Creating housing which is a home not a financial asset and doesn’t contribute to climate change, requires a few strategic moves. These include: making land available for community-led housing; transitioning from quantity to quality as the driver of housing development; integrating infrastructure; ensuring that houses are designed and built well, from non-toxic materials that store greenhouse gases, and; increasing access to finance and developing innovative finance models for community housing.
Sam expanded on the steps that can be taken now to ensure housing is fit for purpose for the future.
Several speakers spoke on community-led housing projects.
Barry Mochan is Chair of Arran Development Trust who are embarking upon the community led development of 43 affordable homes on the Isle of Arran. The £8.5M project will be part funded by a £3.6M grant from the Rural & Island Housing Fund.
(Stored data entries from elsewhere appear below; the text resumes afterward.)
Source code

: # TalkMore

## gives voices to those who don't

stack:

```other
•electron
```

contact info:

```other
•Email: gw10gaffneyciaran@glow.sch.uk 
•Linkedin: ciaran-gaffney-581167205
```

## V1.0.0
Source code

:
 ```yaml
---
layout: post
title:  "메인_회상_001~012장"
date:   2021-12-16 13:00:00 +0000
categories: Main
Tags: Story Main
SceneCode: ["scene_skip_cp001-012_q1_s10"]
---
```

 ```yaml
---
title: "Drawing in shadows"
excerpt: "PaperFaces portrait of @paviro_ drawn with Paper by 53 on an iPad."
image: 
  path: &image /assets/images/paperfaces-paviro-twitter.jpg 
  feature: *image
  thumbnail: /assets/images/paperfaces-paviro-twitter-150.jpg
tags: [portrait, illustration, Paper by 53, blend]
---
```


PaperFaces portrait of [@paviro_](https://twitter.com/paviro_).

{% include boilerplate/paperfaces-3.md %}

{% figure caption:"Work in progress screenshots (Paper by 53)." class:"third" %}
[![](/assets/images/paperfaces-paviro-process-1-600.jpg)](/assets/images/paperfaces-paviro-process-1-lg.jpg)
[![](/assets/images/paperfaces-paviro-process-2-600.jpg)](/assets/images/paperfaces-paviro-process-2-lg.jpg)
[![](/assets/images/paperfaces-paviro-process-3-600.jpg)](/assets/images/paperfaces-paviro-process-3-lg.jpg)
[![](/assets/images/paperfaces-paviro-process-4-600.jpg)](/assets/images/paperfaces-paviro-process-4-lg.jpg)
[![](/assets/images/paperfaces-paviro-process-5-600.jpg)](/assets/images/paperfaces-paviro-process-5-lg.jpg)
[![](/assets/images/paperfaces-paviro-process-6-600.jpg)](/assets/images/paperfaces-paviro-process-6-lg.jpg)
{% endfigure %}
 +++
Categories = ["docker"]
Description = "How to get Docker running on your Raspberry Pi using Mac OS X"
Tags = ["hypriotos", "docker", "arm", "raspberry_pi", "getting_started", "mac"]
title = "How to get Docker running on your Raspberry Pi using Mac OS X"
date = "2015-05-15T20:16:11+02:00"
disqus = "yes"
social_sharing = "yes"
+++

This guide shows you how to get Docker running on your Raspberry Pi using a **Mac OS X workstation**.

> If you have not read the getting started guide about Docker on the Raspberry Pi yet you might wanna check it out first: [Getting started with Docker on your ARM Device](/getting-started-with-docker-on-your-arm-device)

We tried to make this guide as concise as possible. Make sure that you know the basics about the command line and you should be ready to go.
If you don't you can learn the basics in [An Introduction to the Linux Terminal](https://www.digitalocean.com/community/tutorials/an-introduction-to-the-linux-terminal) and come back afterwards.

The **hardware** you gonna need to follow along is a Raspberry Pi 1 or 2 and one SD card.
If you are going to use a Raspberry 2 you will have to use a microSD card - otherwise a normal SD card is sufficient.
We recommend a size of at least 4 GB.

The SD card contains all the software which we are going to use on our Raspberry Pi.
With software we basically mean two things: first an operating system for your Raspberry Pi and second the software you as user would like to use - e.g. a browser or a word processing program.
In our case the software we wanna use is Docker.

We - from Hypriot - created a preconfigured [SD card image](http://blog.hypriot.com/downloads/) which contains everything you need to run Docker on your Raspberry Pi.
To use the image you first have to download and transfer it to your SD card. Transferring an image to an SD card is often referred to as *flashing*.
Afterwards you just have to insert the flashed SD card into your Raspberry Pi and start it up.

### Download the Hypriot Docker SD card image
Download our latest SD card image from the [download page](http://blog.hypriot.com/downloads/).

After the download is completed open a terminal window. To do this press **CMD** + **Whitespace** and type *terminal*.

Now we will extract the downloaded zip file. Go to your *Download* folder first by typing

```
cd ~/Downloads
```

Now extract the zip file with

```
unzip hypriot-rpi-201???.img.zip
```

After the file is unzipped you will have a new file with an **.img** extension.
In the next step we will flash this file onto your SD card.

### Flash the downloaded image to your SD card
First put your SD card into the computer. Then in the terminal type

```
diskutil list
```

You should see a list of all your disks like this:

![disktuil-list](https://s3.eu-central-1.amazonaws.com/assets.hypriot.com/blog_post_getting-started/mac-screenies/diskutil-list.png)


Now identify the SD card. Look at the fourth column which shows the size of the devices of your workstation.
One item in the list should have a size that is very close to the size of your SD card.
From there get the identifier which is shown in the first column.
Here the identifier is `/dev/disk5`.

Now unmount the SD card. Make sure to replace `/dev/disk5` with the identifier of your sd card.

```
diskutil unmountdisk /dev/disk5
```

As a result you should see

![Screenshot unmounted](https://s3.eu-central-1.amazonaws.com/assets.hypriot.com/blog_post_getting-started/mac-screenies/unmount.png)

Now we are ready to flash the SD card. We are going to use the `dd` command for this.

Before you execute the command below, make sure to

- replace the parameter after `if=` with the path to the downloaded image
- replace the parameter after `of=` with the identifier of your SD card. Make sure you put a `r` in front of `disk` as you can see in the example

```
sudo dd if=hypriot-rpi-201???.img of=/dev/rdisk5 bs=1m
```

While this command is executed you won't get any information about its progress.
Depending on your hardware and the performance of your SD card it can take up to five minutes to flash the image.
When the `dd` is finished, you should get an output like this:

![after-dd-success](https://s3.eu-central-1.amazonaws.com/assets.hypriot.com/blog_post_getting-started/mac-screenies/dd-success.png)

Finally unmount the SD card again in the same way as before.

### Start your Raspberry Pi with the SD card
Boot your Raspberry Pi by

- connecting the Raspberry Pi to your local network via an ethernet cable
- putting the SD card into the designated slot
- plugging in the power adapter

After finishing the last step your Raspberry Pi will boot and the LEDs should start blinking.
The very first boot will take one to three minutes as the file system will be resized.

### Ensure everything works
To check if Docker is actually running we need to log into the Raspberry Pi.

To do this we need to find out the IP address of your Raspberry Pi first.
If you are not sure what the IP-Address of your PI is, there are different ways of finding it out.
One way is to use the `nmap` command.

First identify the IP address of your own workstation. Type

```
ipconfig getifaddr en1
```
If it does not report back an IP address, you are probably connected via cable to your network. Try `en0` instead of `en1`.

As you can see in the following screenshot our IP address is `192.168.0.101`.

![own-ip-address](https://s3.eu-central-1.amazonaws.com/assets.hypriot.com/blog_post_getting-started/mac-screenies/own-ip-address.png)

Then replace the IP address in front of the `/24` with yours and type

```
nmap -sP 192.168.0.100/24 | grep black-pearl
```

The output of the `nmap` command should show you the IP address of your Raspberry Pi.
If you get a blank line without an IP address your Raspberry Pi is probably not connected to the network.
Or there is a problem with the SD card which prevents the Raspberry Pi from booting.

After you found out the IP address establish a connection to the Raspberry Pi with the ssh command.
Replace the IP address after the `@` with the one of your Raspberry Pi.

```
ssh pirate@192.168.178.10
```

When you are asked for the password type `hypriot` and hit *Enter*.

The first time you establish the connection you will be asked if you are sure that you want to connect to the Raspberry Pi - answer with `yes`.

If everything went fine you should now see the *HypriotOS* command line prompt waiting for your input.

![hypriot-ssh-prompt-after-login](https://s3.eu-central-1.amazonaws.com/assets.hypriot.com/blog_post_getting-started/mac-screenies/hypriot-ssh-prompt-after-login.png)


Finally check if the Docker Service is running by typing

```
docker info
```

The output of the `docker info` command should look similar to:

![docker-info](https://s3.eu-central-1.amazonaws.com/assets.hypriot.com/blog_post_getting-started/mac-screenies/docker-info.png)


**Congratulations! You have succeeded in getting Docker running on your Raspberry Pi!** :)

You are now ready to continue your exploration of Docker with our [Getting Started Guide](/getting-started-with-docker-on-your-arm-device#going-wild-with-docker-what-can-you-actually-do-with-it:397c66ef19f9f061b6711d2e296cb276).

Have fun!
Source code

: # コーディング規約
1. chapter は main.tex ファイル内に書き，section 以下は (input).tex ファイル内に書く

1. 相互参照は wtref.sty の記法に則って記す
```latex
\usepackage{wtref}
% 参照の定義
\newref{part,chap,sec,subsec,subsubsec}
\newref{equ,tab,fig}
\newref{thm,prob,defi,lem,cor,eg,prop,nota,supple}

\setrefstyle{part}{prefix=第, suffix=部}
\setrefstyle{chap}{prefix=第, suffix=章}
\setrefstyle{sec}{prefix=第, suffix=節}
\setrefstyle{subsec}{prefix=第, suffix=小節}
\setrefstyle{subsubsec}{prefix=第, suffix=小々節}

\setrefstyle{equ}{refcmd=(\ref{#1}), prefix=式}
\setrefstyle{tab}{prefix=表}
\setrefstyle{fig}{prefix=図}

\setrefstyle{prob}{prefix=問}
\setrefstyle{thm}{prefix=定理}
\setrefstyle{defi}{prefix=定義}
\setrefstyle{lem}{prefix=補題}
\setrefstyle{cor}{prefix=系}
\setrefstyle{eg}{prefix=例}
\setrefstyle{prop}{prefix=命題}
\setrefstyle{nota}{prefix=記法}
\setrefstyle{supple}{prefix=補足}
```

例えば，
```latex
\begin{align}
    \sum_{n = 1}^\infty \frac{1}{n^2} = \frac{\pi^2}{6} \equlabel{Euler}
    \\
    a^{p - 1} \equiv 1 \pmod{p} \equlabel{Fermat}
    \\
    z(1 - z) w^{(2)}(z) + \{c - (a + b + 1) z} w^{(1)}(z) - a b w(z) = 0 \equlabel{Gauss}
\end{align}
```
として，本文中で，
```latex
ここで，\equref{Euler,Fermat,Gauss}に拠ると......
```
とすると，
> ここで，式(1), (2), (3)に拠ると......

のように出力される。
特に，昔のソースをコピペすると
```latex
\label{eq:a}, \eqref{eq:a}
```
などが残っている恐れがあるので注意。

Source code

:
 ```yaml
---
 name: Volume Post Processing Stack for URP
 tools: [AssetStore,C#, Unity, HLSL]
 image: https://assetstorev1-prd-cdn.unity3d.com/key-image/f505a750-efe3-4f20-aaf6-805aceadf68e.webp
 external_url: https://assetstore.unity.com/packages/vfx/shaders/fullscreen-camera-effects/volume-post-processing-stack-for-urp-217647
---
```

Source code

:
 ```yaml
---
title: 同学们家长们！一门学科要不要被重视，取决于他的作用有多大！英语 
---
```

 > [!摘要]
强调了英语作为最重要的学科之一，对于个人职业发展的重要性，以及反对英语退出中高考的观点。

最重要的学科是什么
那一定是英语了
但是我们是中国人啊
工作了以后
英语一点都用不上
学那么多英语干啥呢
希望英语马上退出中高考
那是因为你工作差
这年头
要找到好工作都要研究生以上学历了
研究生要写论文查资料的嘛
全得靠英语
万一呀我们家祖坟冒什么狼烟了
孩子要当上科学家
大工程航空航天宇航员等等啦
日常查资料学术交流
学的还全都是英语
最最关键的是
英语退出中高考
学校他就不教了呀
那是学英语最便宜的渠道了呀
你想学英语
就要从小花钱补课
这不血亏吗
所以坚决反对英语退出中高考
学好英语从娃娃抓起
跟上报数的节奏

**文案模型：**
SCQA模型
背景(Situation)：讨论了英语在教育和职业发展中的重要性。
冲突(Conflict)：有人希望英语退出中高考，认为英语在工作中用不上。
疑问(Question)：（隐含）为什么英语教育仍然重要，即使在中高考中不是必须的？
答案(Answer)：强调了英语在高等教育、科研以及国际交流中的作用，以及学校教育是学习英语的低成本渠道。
Barry Mochan outlined the project and the impetus behind the development and also described the difficulties of raising funds from banks and other financial institutions when you’ve no track record of development. Added to the mix is that Barry’s job is based in Glasgow, so he is a part-time resident on Arran.
Angela Willams of Fort Augustus Community Housing spoke about the Fort Augustus and Glenmoriston Community Company proposal to build 12 houses to meet housing need in the village of Fort Augustus on the banks of Loch Ness. The homes will be on land purchased through the Scottish Land Fund with funding from the Rural Housing Fund and community benefit funds from the local wind farm.
John Kinsley is a professional architect but Bath Street Collective Custom Build is a small group of local families, including John and family, who came together to regenerate a derelict site and build a home in Portobello. Following the completion of this multi award winning project, John Kinsley Architects are working on a number of resident-led projects for both owner occupation and affordable rent in Edinburgh and other locations across the UK.
Hope Co-Housing CIC is a group of senior women based in St Margaret’s Hope, Orkney. They wish to rehouse themselves in smaller accommodation, with a mutually supportive approach to living. Jenny Rambridge and Prof Gokay Devici from Scott Sutherland School of the Built Environment at The Robert Gordon University, Aberdeen spoke about this exciting project to assist a group interested in Co-housing in Orkney.
The Co-Housing’ project will demonstrate a collaborative approach to age by combining the principles of innovative housing design, wellbeing and healthcare principles, and technology to support active ageing. The Innovative homes will be designed collaboratively with input from design, computing, health and care professionals with the aim of creating a new typology of senior citizen housing for people to live, support and eliminate social isolation and fuel poverty.
Lynne McEwan, whose family own the Bruichladdich Distillery on Islay spoke about the issues of rural economy and rural housing which are raised when there isn’t enough housing to supply the needs of workers. Bruichladdich is one of nine Distilleries on Islay. Someone said why doesn’t the distillery provide housing – it has a few units, but its key purpose is the manufacture of whisky, rather than to be a housing provider – with all the perils that entails.
David Stewart from the Scottish Land Commission and Sarah-Jane Laing from Scottish Land and Estates gave interesting views on land for housing.
Unfortunately, the heavy snow fall in Birnam and surrounding areas meant that Andrew Mott and the Housing to 2040 was cut short.
It was a very interesting conference and I’m grateful to SRA for sponsoring me to attend. There is certainly a lot of community spirit out there, with communities rising to the challenges faced to develop better housing for their locale.